WORK INSTRUCTIONS
The data below holds the lines to copy: everything from the line containing "- 互联网相关的，因话题不够相关，所以互动时侧重原微博内容有吸引力。" to the line containing "- 【】方括号代表醒目，重点强调", both ends included, set down exactly.

PROVIDED MATERIAL
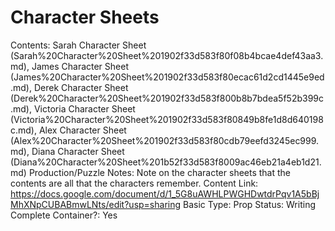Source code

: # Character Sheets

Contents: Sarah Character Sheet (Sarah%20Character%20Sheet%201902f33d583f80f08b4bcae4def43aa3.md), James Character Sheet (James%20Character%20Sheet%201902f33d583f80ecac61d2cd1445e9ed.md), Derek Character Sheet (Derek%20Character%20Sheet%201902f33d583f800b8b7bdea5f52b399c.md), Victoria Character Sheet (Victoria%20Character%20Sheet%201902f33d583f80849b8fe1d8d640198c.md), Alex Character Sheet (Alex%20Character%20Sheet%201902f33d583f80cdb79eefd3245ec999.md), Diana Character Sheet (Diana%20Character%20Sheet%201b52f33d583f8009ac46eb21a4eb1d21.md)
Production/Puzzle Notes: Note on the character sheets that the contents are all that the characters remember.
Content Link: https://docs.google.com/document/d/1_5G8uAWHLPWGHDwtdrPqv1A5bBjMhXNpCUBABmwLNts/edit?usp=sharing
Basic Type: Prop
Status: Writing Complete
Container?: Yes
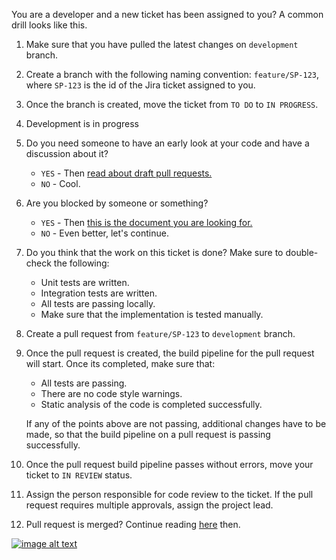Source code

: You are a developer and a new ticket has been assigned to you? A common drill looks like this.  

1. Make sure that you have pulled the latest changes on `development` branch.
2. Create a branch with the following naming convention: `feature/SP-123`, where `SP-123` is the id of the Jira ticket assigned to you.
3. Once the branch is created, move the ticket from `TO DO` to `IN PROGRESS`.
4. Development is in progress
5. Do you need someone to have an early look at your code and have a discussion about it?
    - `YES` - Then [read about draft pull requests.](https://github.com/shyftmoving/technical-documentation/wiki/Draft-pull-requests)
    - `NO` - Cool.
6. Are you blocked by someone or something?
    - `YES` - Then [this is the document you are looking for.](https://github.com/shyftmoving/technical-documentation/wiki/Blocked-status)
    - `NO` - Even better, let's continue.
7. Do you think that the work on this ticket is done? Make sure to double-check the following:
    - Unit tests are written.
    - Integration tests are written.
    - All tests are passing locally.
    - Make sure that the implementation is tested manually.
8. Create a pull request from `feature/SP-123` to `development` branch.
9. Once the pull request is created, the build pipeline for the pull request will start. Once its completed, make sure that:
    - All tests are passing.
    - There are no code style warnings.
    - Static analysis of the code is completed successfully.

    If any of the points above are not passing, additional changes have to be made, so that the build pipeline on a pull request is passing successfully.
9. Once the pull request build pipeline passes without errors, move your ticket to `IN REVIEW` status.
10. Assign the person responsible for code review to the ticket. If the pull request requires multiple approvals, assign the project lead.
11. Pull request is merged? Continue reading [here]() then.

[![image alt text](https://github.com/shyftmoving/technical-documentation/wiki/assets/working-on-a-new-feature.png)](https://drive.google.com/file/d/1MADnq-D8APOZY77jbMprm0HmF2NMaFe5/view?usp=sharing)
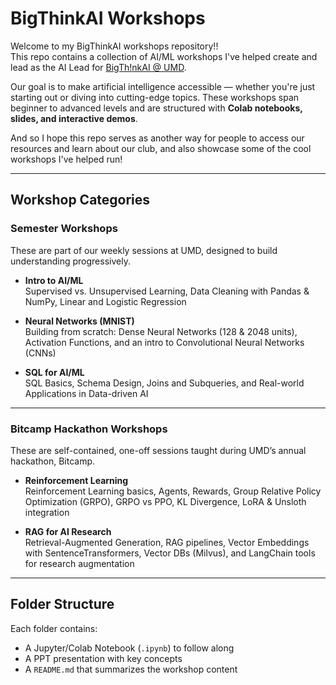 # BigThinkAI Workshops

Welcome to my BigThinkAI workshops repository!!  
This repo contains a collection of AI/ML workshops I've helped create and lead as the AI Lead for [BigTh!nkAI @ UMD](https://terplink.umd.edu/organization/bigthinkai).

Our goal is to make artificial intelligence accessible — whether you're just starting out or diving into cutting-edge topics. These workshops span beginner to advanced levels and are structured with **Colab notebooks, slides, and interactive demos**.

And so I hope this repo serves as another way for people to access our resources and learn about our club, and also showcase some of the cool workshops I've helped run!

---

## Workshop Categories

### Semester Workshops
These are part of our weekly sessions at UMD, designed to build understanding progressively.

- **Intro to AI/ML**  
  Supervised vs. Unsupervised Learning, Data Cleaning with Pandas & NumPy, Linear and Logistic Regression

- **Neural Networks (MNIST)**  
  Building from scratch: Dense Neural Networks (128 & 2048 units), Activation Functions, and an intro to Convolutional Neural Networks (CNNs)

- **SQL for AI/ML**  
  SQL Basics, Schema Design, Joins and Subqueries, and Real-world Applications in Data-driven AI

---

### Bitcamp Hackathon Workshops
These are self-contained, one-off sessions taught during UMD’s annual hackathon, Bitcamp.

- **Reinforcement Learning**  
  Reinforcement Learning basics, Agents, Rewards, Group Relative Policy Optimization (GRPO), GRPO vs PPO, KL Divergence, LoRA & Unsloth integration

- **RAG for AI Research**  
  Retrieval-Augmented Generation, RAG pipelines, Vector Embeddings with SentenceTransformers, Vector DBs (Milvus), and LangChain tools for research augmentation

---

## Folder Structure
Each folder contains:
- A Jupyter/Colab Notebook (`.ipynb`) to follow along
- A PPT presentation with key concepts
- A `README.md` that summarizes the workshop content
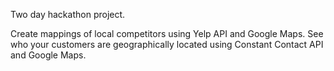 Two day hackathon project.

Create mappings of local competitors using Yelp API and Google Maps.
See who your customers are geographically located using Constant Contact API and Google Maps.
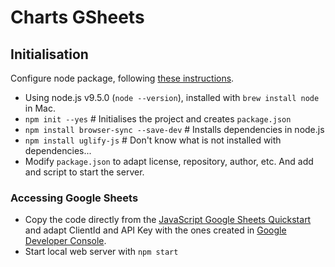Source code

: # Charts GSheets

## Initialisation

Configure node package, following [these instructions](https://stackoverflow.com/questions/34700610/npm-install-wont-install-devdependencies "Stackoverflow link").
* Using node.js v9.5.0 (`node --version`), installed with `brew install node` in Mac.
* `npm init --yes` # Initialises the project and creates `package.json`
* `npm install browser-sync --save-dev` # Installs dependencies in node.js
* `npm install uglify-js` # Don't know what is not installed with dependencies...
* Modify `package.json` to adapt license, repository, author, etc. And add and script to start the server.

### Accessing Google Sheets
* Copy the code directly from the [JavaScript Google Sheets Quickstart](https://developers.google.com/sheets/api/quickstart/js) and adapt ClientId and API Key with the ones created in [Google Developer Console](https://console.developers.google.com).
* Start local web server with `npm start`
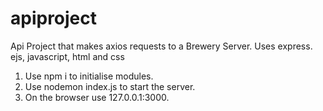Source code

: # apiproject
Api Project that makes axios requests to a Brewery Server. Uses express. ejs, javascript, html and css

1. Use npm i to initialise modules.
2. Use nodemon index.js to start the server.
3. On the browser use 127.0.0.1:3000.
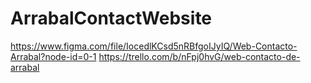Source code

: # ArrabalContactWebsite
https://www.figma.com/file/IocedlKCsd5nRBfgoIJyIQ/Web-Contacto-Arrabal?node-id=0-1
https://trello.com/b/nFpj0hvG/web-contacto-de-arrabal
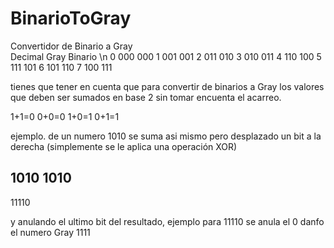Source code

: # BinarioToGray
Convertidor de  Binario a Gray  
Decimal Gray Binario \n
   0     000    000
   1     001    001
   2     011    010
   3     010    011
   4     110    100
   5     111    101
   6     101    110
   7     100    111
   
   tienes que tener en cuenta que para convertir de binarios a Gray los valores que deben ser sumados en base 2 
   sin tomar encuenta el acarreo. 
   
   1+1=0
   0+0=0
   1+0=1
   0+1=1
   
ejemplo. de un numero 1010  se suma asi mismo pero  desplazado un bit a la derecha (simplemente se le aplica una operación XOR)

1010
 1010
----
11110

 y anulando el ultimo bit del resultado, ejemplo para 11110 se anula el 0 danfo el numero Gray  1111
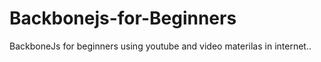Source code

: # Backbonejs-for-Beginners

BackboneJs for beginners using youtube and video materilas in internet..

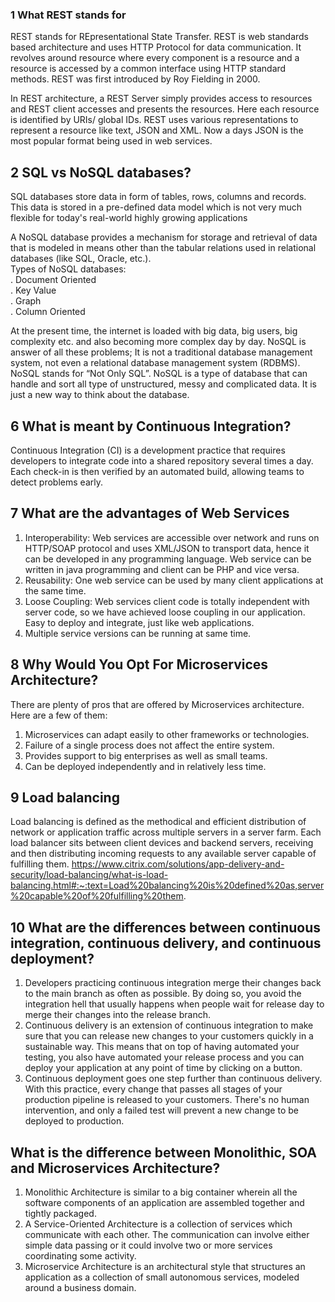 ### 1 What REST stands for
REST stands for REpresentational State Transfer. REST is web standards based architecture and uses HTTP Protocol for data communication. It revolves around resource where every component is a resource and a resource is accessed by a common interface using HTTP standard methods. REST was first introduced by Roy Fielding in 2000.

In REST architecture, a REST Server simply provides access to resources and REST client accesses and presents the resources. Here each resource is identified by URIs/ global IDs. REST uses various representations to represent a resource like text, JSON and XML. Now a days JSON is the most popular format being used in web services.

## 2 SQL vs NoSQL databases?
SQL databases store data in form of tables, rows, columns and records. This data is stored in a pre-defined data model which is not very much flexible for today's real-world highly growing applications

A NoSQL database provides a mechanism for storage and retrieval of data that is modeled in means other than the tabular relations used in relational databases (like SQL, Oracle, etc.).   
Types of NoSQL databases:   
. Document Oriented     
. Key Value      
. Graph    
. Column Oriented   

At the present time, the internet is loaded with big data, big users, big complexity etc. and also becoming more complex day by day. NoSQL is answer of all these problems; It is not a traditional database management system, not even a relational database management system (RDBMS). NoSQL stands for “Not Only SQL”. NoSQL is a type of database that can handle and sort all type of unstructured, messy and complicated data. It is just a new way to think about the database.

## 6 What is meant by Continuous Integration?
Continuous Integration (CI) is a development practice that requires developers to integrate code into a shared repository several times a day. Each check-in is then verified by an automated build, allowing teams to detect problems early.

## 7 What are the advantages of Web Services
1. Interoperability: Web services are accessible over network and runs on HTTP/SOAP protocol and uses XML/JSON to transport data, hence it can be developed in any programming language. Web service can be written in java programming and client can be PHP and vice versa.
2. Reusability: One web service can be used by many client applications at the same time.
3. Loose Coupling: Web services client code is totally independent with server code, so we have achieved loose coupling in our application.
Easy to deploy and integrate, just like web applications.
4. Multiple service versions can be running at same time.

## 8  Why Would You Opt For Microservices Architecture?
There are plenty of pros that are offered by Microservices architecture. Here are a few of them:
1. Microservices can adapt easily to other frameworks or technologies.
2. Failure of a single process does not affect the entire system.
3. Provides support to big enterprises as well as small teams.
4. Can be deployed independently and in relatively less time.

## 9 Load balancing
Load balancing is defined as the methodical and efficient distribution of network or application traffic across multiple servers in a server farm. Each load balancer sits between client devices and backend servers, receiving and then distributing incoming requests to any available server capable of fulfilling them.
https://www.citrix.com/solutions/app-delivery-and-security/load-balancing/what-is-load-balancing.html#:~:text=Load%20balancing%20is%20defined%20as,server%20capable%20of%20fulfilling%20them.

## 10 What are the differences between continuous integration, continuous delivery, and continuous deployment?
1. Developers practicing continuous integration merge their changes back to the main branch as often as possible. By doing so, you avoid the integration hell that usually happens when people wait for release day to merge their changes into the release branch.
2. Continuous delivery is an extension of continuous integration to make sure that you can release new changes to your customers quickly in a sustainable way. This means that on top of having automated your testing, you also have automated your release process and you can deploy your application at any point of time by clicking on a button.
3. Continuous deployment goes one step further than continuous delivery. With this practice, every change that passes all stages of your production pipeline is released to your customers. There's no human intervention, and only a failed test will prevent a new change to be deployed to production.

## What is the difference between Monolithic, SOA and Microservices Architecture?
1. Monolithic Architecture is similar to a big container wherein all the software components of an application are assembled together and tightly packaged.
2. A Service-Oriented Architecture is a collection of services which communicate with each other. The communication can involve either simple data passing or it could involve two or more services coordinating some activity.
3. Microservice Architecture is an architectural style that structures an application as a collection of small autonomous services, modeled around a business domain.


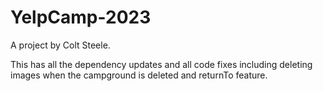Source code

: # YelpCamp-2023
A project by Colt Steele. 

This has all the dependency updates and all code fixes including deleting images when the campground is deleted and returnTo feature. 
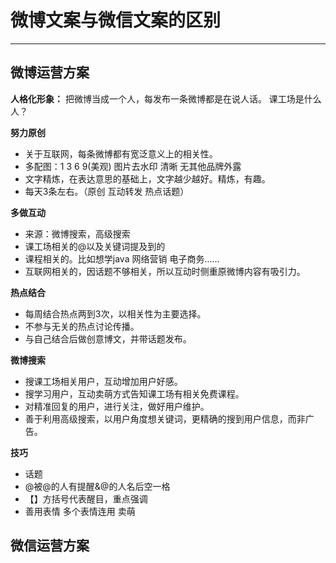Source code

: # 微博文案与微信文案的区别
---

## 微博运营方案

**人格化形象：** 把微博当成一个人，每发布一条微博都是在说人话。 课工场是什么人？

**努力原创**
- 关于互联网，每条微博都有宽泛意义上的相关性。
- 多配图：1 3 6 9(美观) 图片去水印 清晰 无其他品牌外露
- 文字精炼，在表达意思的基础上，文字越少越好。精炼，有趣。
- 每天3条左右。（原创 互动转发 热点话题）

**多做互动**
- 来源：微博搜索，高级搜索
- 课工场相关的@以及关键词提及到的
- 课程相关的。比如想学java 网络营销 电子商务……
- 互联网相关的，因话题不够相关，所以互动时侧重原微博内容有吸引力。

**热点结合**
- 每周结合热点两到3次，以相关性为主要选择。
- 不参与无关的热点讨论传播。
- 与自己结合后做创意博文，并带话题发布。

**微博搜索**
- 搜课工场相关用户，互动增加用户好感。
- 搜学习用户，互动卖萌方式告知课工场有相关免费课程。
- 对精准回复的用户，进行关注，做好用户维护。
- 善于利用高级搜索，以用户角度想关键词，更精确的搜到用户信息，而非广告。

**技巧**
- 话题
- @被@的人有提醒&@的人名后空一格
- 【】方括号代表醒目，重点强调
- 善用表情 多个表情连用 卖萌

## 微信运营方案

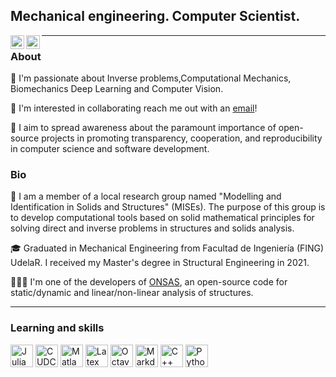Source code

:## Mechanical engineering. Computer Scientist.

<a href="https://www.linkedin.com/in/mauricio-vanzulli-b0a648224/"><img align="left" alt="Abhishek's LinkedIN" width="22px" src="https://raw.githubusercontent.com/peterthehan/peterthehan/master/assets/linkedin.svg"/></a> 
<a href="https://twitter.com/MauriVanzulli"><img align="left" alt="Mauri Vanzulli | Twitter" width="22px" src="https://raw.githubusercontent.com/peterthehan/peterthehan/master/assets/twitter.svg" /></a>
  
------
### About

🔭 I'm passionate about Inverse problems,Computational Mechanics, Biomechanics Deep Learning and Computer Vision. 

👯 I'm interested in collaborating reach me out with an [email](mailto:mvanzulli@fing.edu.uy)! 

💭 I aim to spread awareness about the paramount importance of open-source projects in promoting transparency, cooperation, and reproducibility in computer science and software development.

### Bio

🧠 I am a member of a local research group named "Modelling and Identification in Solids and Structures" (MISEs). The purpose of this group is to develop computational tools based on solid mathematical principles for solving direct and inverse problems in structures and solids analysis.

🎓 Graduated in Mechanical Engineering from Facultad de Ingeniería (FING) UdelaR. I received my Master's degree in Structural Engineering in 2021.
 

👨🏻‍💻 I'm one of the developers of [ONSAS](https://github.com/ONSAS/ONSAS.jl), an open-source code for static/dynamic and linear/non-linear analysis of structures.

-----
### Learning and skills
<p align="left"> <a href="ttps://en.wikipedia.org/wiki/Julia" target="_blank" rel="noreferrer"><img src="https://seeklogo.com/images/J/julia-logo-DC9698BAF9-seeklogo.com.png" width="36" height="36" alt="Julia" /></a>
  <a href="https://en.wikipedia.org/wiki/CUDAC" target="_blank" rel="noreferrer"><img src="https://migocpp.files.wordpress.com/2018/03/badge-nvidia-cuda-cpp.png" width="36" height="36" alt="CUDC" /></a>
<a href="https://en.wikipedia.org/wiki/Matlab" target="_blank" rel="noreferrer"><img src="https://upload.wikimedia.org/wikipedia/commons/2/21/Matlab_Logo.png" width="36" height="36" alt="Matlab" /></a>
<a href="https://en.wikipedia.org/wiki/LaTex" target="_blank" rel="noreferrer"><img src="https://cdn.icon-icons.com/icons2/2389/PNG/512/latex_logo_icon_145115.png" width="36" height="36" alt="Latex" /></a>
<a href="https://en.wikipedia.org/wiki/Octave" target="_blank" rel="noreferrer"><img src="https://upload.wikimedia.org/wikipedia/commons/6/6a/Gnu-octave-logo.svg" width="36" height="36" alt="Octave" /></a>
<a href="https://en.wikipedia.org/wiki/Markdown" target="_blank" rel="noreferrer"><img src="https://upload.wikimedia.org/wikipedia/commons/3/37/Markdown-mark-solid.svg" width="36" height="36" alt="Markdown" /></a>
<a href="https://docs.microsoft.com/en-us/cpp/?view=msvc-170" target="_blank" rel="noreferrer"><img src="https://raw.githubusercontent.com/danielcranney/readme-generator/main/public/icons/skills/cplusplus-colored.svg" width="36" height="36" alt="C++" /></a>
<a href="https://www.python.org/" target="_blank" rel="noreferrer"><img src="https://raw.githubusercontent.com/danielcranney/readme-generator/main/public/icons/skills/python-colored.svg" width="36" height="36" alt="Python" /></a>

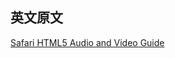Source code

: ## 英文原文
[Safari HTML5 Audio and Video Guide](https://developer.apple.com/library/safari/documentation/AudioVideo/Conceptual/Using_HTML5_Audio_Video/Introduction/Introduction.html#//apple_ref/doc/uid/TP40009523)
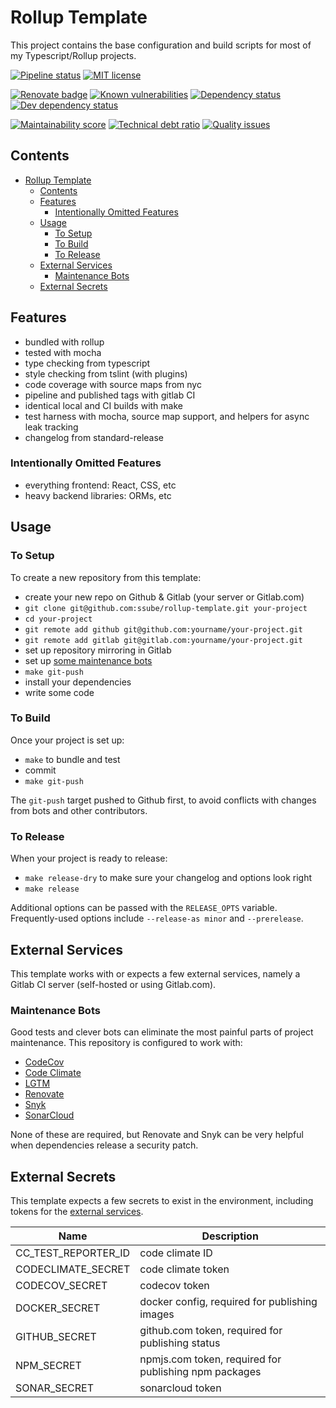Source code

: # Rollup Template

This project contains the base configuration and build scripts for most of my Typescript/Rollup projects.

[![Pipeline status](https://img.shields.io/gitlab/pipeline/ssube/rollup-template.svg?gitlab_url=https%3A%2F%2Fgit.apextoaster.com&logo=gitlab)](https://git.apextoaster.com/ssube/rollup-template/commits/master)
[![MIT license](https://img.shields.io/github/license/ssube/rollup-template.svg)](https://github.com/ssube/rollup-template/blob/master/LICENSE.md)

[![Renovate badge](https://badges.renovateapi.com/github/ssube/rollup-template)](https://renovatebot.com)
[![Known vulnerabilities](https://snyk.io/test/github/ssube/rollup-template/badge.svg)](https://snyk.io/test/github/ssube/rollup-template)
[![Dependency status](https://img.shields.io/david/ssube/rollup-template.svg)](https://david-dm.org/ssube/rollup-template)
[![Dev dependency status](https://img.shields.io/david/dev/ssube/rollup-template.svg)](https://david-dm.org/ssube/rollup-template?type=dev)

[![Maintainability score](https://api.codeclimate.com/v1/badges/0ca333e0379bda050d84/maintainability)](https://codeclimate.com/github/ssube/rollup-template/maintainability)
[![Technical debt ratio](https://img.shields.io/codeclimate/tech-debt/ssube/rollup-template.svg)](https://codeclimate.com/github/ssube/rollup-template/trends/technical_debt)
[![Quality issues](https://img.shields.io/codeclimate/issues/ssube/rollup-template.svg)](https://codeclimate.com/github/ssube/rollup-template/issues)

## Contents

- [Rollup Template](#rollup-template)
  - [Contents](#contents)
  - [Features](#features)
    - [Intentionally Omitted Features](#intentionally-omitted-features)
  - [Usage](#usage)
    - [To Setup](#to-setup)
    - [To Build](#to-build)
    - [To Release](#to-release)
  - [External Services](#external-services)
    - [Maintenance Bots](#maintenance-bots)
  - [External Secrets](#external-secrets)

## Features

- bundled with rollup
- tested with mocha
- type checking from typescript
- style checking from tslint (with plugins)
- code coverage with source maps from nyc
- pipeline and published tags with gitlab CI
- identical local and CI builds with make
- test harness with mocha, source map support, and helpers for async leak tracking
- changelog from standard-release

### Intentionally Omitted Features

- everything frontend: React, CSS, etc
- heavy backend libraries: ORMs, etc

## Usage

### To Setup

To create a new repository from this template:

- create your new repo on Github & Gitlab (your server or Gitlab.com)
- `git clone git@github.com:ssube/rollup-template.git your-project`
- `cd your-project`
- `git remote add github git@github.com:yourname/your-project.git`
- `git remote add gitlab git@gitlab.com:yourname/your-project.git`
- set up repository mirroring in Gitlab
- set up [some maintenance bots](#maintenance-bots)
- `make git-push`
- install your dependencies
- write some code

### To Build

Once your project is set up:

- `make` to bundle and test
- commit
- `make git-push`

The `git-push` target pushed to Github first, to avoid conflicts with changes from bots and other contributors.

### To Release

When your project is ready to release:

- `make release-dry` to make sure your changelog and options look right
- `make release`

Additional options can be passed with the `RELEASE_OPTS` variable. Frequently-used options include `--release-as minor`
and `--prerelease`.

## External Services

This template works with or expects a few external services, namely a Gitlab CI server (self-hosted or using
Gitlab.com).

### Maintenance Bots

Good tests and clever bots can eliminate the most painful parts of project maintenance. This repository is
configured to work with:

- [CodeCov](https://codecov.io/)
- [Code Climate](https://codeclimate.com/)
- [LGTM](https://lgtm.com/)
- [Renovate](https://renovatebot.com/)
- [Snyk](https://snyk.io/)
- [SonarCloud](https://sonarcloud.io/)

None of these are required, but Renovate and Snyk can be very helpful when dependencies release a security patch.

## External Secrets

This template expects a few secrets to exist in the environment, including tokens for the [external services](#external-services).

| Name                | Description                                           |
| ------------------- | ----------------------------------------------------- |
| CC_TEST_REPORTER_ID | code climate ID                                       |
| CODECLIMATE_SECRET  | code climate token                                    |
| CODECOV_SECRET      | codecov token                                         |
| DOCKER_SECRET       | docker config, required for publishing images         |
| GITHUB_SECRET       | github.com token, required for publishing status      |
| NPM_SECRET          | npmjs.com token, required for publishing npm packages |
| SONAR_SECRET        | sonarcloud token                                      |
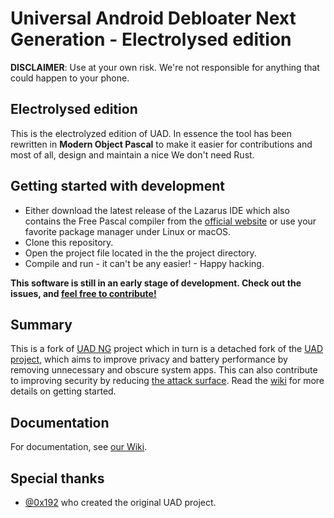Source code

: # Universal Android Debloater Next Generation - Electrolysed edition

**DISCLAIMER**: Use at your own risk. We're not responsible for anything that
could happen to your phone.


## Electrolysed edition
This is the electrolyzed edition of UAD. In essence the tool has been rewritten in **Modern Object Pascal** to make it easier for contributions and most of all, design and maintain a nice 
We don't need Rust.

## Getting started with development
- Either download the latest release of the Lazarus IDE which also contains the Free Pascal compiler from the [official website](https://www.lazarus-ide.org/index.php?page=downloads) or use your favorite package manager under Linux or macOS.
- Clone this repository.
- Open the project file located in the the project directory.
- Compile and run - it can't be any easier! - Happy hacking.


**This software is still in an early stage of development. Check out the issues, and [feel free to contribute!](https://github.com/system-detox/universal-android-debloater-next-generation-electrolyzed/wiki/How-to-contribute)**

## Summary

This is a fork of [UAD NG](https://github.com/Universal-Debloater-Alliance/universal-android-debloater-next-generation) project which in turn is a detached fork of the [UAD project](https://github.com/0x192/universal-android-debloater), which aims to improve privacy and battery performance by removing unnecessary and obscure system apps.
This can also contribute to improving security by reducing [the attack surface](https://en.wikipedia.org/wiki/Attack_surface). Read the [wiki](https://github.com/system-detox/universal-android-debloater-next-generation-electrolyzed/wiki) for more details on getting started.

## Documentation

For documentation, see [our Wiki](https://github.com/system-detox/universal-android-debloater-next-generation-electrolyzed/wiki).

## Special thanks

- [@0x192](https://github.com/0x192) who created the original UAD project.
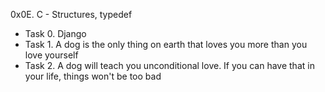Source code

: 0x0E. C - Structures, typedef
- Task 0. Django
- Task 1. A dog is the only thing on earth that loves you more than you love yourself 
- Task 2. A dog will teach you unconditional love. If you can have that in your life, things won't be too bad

EXERCISE ANSWER
- 互联网相关的，因话题不够相关，所以互动时侧重原微博内容有吸引力。

**热点结合**
- 每周结合热点两到3次，以相关性为主要选择。
- 不参与无关的热点讨论传播。
- 与自己结合后做创意博文，并带话题发布。

**微博搜索**
- 搜课工场相关用户，互动增加用户好感。
- 搜学习用户，互动卖萌方式告知课工场有相关免费课程。
- 对精准回复的用户，进行关注，做好用户维护。
- 善于利用高级搜索，以用户角度想关键词，更精确的搜到用户信息，而非广告。

**技巧**
- 话题
- @被@的人有提醒&@的人名后空一格
- 【】方括号代表醒目，重点强调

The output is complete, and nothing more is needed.